If there is a huge size difference, the big one should be first. This won't affect the science, but the code will run faster that way.

There should be demos in with your copy of Rosetta - I think it's a folder called rosetta_demos? We've rearranged things a lot since 3.3 so I forget how it used to be arranged...

Thu, 2012-07-19 07:45
smlewis

I moved on to dock. Since one residue is phosphorated. There is another error :
$ docking_protocol.linuxgccrelease @flag_1 > test.txt
ERROR: unrecognized aa PTR
ERROR:: Exit from: src/core/io/pdb/file_data.cc line: 655
I suppose I should add some parameter files for the phosphorated residue just as for ligands. But how to add such files??

Thu, 2012-07-19 19:36
dzhao

First thing to do is try renaming the residue from PTR to TYR (i.e. with a text editor) There's a phosphotyrosine patch in the standard database, but I believe that the older versions of Rosetta (3.3 and before) don't recognize the "PTR" name, expecting it to be TYR instead.

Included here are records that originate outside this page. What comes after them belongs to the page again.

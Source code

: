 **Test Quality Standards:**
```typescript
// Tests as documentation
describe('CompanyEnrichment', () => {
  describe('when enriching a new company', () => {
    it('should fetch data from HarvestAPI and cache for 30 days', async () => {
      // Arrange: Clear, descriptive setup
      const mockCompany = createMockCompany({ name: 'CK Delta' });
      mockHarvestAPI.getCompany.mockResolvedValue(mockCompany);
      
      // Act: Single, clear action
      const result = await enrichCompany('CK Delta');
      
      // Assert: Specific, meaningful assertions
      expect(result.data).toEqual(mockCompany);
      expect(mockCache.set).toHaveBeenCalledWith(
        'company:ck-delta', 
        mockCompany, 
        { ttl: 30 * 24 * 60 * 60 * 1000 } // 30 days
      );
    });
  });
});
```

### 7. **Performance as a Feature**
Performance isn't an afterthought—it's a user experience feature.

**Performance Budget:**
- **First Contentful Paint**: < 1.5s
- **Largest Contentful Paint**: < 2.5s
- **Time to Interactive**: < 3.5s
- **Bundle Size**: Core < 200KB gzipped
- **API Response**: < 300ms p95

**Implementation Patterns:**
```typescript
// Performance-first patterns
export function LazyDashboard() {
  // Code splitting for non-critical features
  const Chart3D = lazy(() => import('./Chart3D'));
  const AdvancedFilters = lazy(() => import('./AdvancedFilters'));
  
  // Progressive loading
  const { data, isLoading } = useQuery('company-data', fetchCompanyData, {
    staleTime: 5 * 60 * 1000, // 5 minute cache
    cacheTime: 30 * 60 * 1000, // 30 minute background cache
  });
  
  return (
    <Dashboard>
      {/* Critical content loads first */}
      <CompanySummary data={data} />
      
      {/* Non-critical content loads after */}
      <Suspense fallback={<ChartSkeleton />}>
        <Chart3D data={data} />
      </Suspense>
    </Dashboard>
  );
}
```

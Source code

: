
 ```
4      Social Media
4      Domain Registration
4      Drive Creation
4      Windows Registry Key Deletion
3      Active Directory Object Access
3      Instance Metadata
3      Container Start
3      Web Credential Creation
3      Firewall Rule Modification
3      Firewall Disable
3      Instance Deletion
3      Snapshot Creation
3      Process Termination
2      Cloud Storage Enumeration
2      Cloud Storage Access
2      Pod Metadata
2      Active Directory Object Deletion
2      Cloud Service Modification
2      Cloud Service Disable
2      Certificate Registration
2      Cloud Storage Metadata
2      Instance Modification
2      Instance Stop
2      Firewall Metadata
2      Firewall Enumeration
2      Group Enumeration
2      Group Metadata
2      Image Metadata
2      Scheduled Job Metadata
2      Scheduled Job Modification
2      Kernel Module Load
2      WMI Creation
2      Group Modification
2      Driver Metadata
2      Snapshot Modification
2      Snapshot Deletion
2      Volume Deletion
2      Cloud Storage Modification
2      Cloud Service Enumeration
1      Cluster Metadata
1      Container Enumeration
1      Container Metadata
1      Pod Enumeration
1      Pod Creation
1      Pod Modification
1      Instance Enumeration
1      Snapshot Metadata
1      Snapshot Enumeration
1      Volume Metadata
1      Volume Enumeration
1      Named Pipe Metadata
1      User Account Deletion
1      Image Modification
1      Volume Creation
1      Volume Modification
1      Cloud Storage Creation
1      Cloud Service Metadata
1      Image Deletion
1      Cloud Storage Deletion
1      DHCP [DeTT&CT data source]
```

That should be fixed in the development version, and I believe also 3.4

The worst case scenario with renaming is that Rosetta will discard the extra atoms and treat it like a regular tyrosine, which may be okay, depending on your system. (You can do a test run with the edited file - or simply use the scoring application with the pdb output option - to find out. If the output doesn't have the phosphate group, Rosetta isn't recognizing it. If it does, it did.)

I'm 90% confident that should work. If not, you'll either have to adjust patches, or make a new noncanonical amino acid parameter file - but again, that probably won't be necessary.

Fri, 2012-07-20 10:32
rmoretti